■ Activity
Where the records below show a line containing "approximately .ge. 1/min t.", start copying; end with the line containing "and $z$-plane $x_2$ of the grid.", and copy it too.
· · ·
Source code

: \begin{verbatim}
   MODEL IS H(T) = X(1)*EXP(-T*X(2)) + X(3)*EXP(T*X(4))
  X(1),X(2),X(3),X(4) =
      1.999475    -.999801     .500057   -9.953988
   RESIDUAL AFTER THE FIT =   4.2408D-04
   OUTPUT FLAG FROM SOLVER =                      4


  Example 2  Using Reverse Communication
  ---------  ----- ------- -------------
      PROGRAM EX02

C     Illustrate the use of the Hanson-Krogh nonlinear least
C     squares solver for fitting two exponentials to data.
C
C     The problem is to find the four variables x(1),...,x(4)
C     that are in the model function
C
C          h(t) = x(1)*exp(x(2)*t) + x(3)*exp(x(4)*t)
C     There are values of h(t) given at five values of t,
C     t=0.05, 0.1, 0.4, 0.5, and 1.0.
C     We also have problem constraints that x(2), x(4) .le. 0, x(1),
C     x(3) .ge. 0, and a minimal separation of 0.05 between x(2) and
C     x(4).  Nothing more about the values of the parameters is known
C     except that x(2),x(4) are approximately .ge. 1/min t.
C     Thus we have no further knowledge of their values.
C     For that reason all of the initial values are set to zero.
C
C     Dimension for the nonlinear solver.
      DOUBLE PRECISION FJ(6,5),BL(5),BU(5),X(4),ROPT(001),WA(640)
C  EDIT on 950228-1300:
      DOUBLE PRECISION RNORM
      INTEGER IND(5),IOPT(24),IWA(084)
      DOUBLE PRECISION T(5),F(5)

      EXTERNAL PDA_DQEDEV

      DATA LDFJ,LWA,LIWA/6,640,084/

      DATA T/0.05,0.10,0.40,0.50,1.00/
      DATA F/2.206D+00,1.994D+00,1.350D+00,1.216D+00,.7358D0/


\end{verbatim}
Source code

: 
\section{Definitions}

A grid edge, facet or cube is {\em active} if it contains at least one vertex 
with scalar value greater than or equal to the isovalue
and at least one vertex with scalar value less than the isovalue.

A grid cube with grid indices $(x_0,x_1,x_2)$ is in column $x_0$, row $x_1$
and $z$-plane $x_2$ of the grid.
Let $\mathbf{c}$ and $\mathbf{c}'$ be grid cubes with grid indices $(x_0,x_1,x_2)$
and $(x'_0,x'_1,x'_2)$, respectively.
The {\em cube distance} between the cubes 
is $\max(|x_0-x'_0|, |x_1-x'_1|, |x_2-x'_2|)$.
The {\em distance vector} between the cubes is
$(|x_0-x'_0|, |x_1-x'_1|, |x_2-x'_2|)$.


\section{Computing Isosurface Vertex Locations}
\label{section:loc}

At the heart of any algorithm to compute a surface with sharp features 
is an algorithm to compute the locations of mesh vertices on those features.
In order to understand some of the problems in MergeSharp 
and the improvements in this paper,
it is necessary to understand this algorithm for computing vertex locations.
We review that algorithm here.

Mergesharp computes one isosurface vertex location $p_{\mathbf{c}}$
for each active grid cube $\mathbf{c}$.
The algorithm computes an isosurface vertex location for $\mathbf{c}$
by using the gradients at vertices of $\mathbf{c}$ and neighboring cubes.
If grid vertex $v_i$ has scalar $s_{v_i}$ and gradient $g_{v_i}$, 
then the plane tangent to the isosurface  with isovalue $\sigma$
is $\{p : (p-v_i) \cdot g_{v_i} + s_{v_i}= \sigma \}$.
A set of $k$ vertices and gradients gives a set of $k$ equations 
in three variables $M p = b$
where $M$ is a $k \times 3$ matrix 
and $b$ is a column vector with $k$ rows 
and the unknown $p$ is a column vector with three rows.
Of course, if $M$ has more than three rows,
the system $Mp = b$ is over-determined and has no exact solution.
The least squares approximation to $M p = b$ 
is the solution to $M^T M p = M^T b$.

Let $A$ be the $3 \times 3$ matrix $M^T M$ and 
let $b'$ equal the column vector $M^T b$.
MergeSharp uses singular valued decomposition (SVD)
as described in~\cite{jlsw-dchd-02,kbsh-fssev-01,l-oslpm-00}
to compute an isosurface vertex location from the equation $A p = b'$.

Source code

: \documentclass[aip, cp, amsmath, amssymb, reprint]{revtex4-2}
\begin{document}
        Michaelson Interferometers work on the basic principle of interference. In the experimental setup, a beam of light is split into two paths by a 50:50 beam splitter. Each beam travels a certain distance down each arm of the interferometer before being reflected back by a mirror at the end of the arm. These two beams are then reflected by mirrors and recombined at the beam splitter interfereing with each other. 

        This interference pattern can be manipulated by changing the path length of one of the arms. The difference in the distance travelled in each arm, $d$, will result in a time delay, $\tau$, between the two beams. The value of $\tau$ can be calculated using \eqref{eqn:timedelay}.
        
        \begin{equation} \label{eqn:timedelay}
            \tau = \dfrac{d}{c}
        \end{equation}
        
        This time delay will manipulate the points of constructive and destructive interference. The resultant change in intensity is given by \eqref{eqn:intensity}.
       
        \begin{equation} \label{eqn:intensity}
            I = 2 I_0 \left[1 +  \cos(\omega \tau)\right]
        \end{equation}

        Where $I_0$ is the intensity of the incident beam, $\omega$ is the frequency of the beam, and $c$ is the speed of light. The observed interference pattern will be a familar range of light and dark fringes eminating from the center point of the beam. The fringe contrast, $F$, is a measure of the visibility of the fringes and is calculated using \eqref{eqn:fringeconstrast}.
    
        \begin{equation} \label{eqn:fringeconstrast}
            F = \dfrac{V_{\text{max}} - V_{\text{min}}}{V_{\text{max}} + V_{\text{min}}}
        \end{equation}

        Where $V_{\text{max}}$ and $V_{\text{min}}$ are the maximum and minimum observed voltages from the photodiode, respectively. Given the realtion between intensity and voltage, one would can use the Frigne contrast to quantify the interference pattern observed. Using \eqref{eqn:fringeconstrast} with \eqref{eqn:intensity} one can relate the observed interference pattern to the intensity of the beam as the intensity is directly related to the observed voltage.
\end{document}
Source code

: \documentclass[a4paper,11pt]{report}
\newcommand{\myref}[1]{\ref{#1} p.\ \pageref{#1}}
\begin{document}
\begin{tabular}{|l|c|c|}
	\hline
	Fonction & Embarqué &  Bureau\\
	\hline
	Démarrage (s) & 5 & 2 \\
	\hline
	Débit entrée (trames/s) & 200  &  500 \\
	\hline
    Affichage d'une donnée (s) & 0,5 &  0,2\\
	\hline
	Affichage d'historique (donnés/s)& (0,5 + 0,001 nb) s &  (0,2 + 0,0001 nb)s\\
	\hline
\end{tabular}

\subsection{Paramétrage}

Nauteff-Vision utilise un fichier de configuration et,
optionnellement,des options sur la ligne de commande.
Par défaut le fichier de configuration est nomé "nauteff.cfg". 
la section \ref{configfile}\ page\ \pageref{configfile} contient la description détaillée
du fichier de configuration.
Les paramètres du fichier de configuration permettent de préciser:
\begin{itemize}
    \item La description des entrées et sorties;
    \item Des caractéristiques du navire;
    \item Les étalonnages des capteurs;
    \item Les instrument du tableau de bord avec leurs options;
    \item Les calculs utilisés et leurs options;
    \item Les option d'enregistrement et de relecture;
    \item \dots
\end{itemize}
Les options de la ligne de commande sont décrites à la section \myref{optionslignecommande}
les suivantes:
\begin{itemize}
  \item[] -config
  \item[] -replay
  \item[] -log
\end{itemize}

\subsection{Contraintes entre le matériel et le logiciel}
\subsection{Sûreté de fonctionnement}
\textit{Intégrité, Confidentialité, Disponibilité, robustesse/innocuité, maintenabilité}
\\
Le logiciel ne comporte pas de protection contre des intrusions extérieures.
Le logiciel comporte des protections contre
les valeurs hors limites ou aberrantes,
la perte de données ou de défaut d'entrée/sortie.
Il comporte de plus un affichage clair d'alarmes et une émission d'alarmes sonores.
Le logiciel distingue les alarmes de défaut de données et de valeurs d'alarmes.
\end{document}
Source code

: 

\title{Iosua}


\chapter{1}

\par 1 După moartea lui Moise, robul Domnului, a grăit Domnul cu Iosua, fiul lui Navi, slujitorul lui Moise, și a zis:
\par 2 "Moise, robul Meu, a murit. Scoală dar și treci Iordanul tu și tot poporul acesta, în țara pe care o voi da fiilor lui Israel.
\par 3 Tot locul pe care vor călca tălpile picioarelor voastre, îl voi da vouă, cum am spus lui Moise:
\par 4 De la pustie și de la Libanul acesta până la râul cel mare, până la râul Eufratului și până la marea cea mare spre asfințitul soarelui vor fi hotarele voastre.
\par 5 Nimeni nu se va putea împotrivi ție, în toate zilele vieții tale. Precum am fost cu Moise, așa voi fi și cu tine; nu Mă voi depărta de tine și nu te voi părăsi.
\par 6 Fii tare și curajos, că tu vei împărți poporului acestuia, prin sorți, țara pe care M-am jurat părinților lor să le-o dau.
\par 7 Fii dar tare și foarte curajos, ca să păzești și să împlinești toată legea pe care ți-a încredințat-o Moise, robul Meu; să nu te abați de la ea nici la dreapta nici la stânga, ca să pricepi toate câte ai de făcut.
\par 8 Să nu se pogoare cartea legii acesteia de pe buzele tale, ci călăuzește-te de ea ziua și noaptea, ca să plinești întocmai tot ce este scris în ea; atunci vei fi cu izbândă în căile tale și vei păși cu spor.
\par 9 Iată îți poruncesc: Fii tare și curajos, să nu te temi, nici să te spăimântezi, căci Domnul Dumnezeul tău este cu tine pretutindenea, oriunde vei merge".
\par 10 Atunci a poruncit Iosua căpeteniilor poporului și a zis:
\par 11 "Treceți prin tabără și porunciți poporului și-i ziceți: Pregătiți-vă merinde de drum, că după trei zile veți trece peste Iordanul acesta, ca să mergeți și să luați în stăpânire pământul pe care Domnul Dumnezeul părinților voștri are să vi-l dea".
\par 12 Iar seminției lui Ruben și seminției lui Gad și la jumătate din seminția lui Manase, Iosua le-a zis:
· · ·
■ Response area
C     except that x(2),x(4) are approximately .ge. 1/min t.
C     Thus we have no further knowledge of their values.
C     For that reason all of the initial values are set to zero.
C
C     Dimension for the nonlinear solver.
      DOUBLE PRECISION FJ(6,5),BL(5),BU(5),X(4),ROPT(001),WA(640)
C  EDIT on 950228-1300:
      DOUBLE PRECISION RNORM
      INTEGER IND(5),IOPT(24),IWA(084)
      DOUBLE PRECISION T(5),F(5)

      EXTERNAL PDA_DQEDEV

      DATA LDFJ,LWA,LIWA/6,640,084/

      DATA T/0.05,0.10,0.40,0.50,1.00/
      DATA F/2.206D+00,1.994D+00,1.350D+00,1.216D+00,.7358D0/


\end{verbatim}
Source code

: 
\section{Definitions}

A grid edge, facet or cube is {\em active} if it contains at least one vertex 
with scalar value greater than or equal to the isovalue
and at least one vertex with scalar value less than the isovalue.

A grid cube with grid indices $(x_0,x_1,x_2)$ is in column $x_0$, row $x_1$
and $z$-plane $x_2$ of the grid.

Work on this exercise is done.